The word "Zion" appears in some lines of the listing below; report how many such lines there are, and nothing else.
RECORDS PROVIDED section start
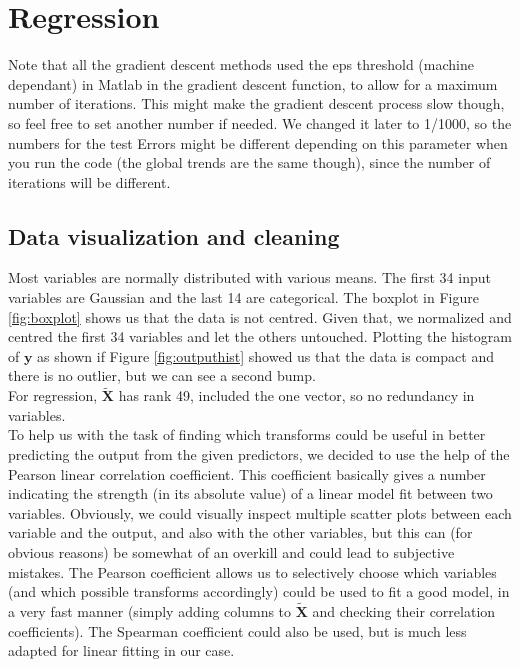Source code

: \documentclass{article} %
\begin{document}
\section{Regression}
Note that all the gradient descent methods used the eps threshold (machine dependant) in Matlab in the gradient descent function, to allow for a maximum number of iterations. This might make the gradient descent process slow though, so feel free to set another number if needed. We changed it later to 1/1000, so the numbers for the test Errors might be different depending on this parameter when you run the code (the global trends are the same though), since the number of iterations will be different.
\subsection{Data visualization and cleaning}
Most variables are normally distributed with various means. The first 34 input variables are Gaussian and the last 14 are categorical. The boxplot in Figure \ref{fig:boxplot} shows us that the data is not centred. Given that, we normalized and centred the first 34 variables and let the others untouched. Plotting the histogram of $\mathbf{y}$ as shown if Figure \ref{fig:outputhist} showed us that the data is compact and there is no outlier, but we can see a second bump.\\
For regression, $\mathbf{\tilde{X}}$ has rank 49, included the one vector, so no redundancy in variables.\\

To help us with the task of finding which transforms could be useful in better predicting the output from the given predictors, we decided to use the help of the Pearson linear correlation coefficient. This coefficient basically gives a number indicating the strength (in its absolute value) of a linear model fit between two variables. Obviously, we could visually inspect multiple scatter plots between each variable and the output, and also with the other variables, but this can (for obvious reasons) be somewhat of an overkill and could lead to subjective mistakes. The Pearson coefficient allows us to selectively choose which variables (and which possible transforms accordingly) could be used to fit a good model, in a very fast manner (simply adding columns to $\mathbf{\tilde{X}}$ and checking their correlation coefficients). The Spearman coefficient could also be used, but is much less adapted for linear fitting in our case.\\
\end{document}
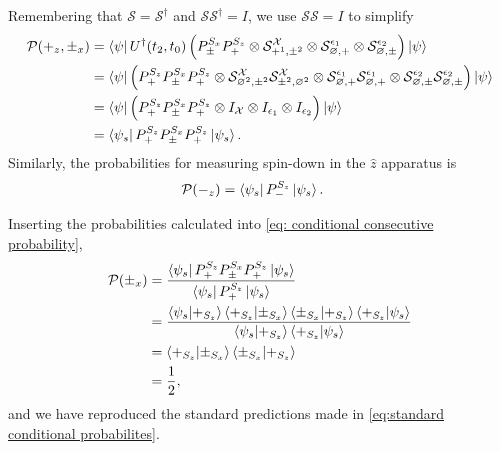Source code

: Remembering that $\mathcal{S} = \mathcal{S}^\dagger$ and $\mathcal{S}\mathcal{S}^\dagger = I$, we use $\mathcal{S}\mathcal{S} = I$ to simplify
\begin{align}
  \mathcal{P}(+_z, \pm_x) &= \bra{\psi}  U^\dagger(t_2, t_0) \left(P^{S_x}_\pm P^{S_z}_+ \otimes \mathcal{S}^\mathcal{X}_{+^1, \pm^2 } \otimes \mathcal{S}^{\epsilon_1}_{\varnothing, +} \otimes \mathcal{S}^{\epsilon_2}_{\varnothing, \pm} \right) \ket{\psi} \\ \nonumber
  &= \bra{\psi} \left(P^{S_z}_+ P^{S_x}_\pm P^{S_z}_+ \otimes \mathcal{S}^\mathcal{X}_{\varnothing^2, \pm^2}\mathcal{S}^\mathcal{X}_{\pm^2, \varnothing^2} \otimes \mathcal{S}^{\epsilon_1}_{\varnothing, +} \mathcal{S}^{\epsilon_1}_{ \varnothing, +} \otimes \mathcal{S}^{\epsilon_2}_{\varnothing, \pm} \mathcal{S}^{\epsilon_2}_{\varnothing, \pm} \right) \ket{\psi} \\ \nonumber
  &= \bra{\psi} \left(P^{S_z}_+ P^{S_x}_\pm P^{S_z}_+ \otimes I_\mathcal{X}  \otimes I_{\epsilon_1} \otimes I_{\epsilon_2} \right) \ket{\psi} \\ \nonumber
  &= \bra{\psi_s} P^{S_z}_+ P^{S_x}_\pm P^{S_z}_+ \ket{\psi_s}.
\end{align}
Similarly, the probabilities for measuring spin-down in the $\hat{z}$ apparatus is
\begin{align}
  \mathcal{P}(-_z) &= \bra{\psi_s} P^{S_z}_- \ket{\psi_s}.
\end{align}

Inserting the probabilities calculated into \autoref{eq: conditional consecutive probability},
\begin{align}
    \mathcal{P}(\pm_x) &= \frac{\bra{\psi_s} P^{S_z}_+ P^{S_x}_\pm P^{S_z}_+ \ket{\psi_s}}{\bra{\psi_s} P^{S_z}_+ \ket{\psi_s}} \\ \nonumber
    &= \frac{\braket{\psi_s | +_{S_z}} \braket{+_{S_z}|\pm_{S_x}} \braket{\pm_{S_x}|+_{S_z}} \braket{+_{S_z}|\psi_s}}{\braket{\psi_s | +_{S_z}} \braket{+_{S_z}|\psi_s}} \\ \nonumber
    &= \braket{+_{S_z}|\pm_{S_x}} \braket{\pm_{S_x}|+_{S_z}} \\ \nonumber
    &= \frac{1}{2},
\end{align}
and we have reproduced the standard predictions made in \autoref{eq:standard conditional probabilites}.


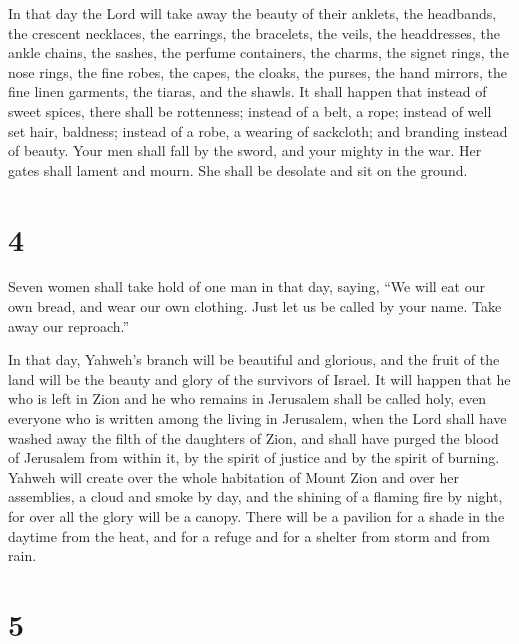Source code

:  In that day the Lord will take away the beauty of their
anklets, the headbands, the crescent necklaces,  the
earrings, the bracelets, the veils,  the headdresses, the
ankle chains, the sashes, the perfume containers, the charms,
 the signet rings, the nose rings,  the fine
robes, the capes, the cloaks, the purses,  the hand
mirrors, the fine linen garments, the tiaras, and the shawls.
 It shall happen that instead of sweet spices, there shall
be rottenness; instead of a belt, a rope; instead of well set hair,
baldness; instead of a robe, a wearing of sackcloth; and branding
instead of beauty.  Your men shall fall by the sword, and
your mighty in the war.  Her gates shall lament and mourn.
She shall be desolate and sit on the ground.

\hypertarget{section-3}{%
\section{4}\label{section-3}}

 Seven women shall take hold of one man in that day, saying,
``We will eat our own bread, and wear our own clothing. Just let us be
called by your name. Take away our reproach.''

 In that day, Yahweh's branch will be beautiful and
glorious, and the fruit of the land will be the beauty and glory of the
survivors of Israel.  It will happen that he who is left in
Zion and he who remains in Jerusalem shall be called holy, even everyone
who is written among the living in Jerusalem,  when the Lord
shall have washed away the filth of the daughters of Zion, and shall
have purged the blood of Jerusalem from within it, by the spirit of
justice and by the spirit of burning.  Yahweh will create
over the whole habitation of Mount Zion and over her assemblies, a cloud
and smoke by day, and the shining of a flaming fire by night, for over
all the glory will be a canopy.  There will be a pavilion
for a shade in the daytime from the heat, and for a refuge and for a
shelter from storm and from rain.

\hypertarget{section-4}{%
\section{5}\label{section-4}}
RECORDS PROVIDED section end
» RESPONSE TO THE EXERCISE
3